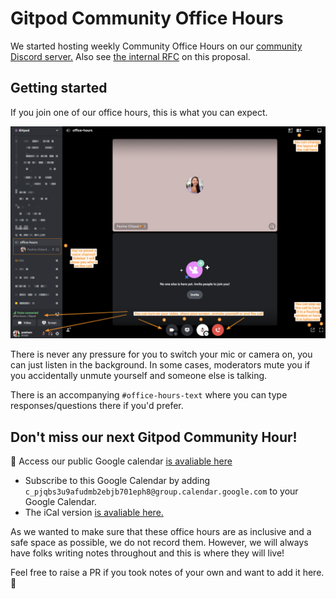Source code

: # Gitpod Community Office Hours

We started hosting weekly Community Office Hours on our [community Discord server.](https://www.gitpod.io/chat) Also see [the internal RFC](https://www.notion.so/gitpod/Gitpod-Community-Office-Hours-e85cc0d0a92644409635956292bf6b01) on this proposal.

## Getting started

If you join one of our office hours, this is what you can expect.

![office-hours screenshot](screenshot.png)

There is never any pressure for you to switch your mic or camera on, you can just listen in the background. In some cases, moderators mute you if you accidentally unmute yourself and someone else is talking.

There is an accompanying `#office-hours-text` where you can type responses/questions there if you'd prefer.

## Don't miss our next Gitpod Community Hour!

📅 Access our public Google calendar [is avaliable here](https://calendar.google.com/calendar/embed?src=c_pjqbs3u9afudmb2ebjb701eph8%40group.calendar.google.com&ctz=Europe%2FLondon)

- Subscribe to this Google Calendar by adding `c_pjqbs3u9afudmb2ebjb701eph8@group.calendar.google.com` to your Google Calendar.
- The iCal version [is avaliable here.](https://calendar.google.com/calendar/ical/c_pjqbs3u9afudmb2ebjb701eph8%40group.calendar.google.com/public/basic.ics)

As we wanted to make sure that these office hours are as inclusive and a safe space as possible, we do not record them. However, we will always have folks writing notes throughout and this is where they will live!

Feel free to raise a PR if you took notes of your own and want to add it here. 🧡
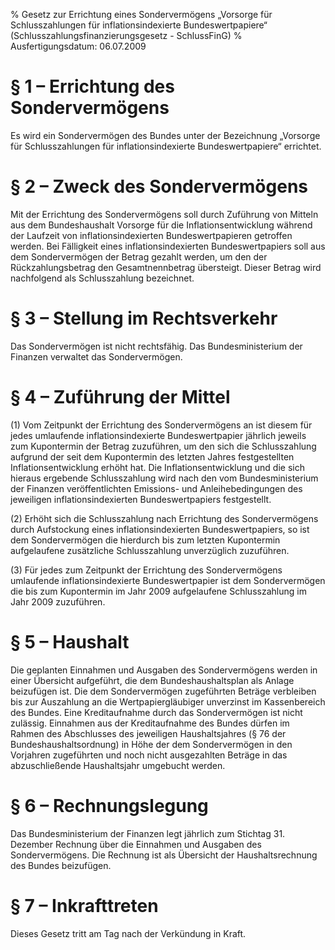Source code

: % Gesetz zur Errichtung eines Sondervermögens „Vorsorge für Schlusszahlungen für inflationsindexierte Bundeswertpapiere“  (Schlusszahlungsfinanzierungsgesetz - SchlussFinG)
% Ausfertigungsdatum: 06.07.2009
 
# § 1 – Errichtung des Sondervermögens

Es wird ein Sondervermögen des Bundes unter der Bezeichnung „Vorsorge für Schlusszahlungen für inflationsindexierte Bundeswertpapiere“ errichtet.

# § 2 – Zweck des Sondervermögens

Mit der Errichtung des Sondervermögens soll durch Zuführung von Mitteln aus dem Bundeshaushalt Vorsorge für die Inflationsentwicklung während der Laufzeit von inflationsindexierten Bundeswertpapieren getroffen werden. Bei Fälligkeit eines inflationsindexierten Bundeswertpapiers soll aus dem Sondervermögen der Betrag gezahlt werden, um den der Rückzahlungsbetrag den Gesamtnennbetrag übersteigt. Dieser Betrag wird nachfolgend als Schlusszahlung bezeichnet.

# § 3 – Stellung im Rechtsverkehr

Das Sondervermögen ist nicht rechtsfähig. Das Bundesministerium der Finanzen verwaltet das Sondervermögen.

# § 4 – Zuführung der Mittel

(1) Vom Zeitpunkt der Errichtung des Sondervermögens an ist diesem für jedes umlaufende inflationsindexierte Bundeswertpapier jährlich jeweils zum Kupontermin der Betrag zuzuführen, um den sich die Schlusszahlung aufgrund der seit dem Kupontermin des letzten Jahres festgestellten Inflationsentwicklung erhöht hat. Die Inflationsentwicklung und die sich hieraus ergebende Schlusszahlung wird nach den vom Bundesministerium der Finanzen veröffentlichten Emissions- und Anleihebedingungen des jeweiligen inflationsindexierten Bundeswertpapiers festgestellt.

(2) Erhöht sich die Schlusszahlung nach Errichtung des Sondervermögens durch Aufstockung eines inflationsindexierten Bundeswertpapiers, so ist dem Sondervermögen die hierdurch bis zum letzten Kupontermin aufgelaufene zusätzliche Schlusszahlung unverzüglich zuzuführen.

(3) Für jedes zum Zeitpunkt der Errichtung des Sondervermögens umlaufende inflationsindexierte Bundeswertpapier ist dem Sondervermögen die bis zum Kupontermin im Jahr 2009 aufgelaufene Schlusszahlung im Jahr 2009 zuzuführen.

# § 5 – Haushalt

Die geplanten Einnahmen und Ausgaben des Sondervermögens werden in einer Übersicht aufgeführt, die dem Bundeshaushaltsplan als Anlage beizufügen ist. Die dem Sondervermögen zugeführten Beträge verbleiben bis zur Auszahlung an die Wertpapiergläubiger unverzinst im Kassenbereich des Bundes. Eine Kreditaufnahme durch das Sondervermögen ist nicht zulässig. Einnahmen aus der Kreditaufnahme des Bundes dürfen im Rahmen des Abschlusses des jeweiligen Haushaltsjahres (§ 76 der Bundeshaushaltsordnung) in Höhe der dem Sondervermögen in den Vorjahren zugeführten und noch nicht ausgezahlten Beträge in das abzuschließende Haushaltsjahr umgebucht werden.

# § 6 – Rechnungslegung

Das Bundesministerium der Finanzen legt jährlich zum Stichtag 31. Dezember Rechnung über die Einnahmen und Ausgaben des Sondervermögens. Die Rechnung ist als Übersicht der Haushaltsrechnung des Bundes beizufügen.

# § 7 – Inkrafttreten

Dieses Gesetz tritt am Tag nach der Verkündung in Kraft.
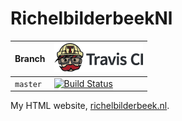 # RichelbilderbeekNl

Branch|[![Travis CI logo](pics/TravisCI.png)](https://travis-ci.org)
---|---
`master`|[![Build Status](https://travis-ci.org/richelbilderbeek/phd_thesis.svg?branch=master)](https://travis-ci.org/richelbilderbeek/phd_thesis)

My HTML website, [richelbilderbeek.nl](https://www.richelbilderbeek.nl).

Action item >>
Every line from the start of the listing above through the line with "There is never" should be repeated exactly; skip the pictures and add nothing else.

Reply to the task >>
Source code

: # Gitpod Community Office Hours

We started hosting weekly Community Office Hours on our [community Discord server.](https://www.gitpod.io/chat) Also see [the internal RFC](https://www.notion.so/gitpod/Gitpod-Community-Office-Hours-e85cc0d0a92644409635956292bf6b01) on this proposal.

## Getting started

If you join one of our office hours, this is what you can expect.

![office-hours screenshot](screenshot.png)

There is never any pressure for you to switch your mic or camera on, you can just listen in the background. In some cases, moderators mute you if you accidentally unmute yourself and someone else is talking.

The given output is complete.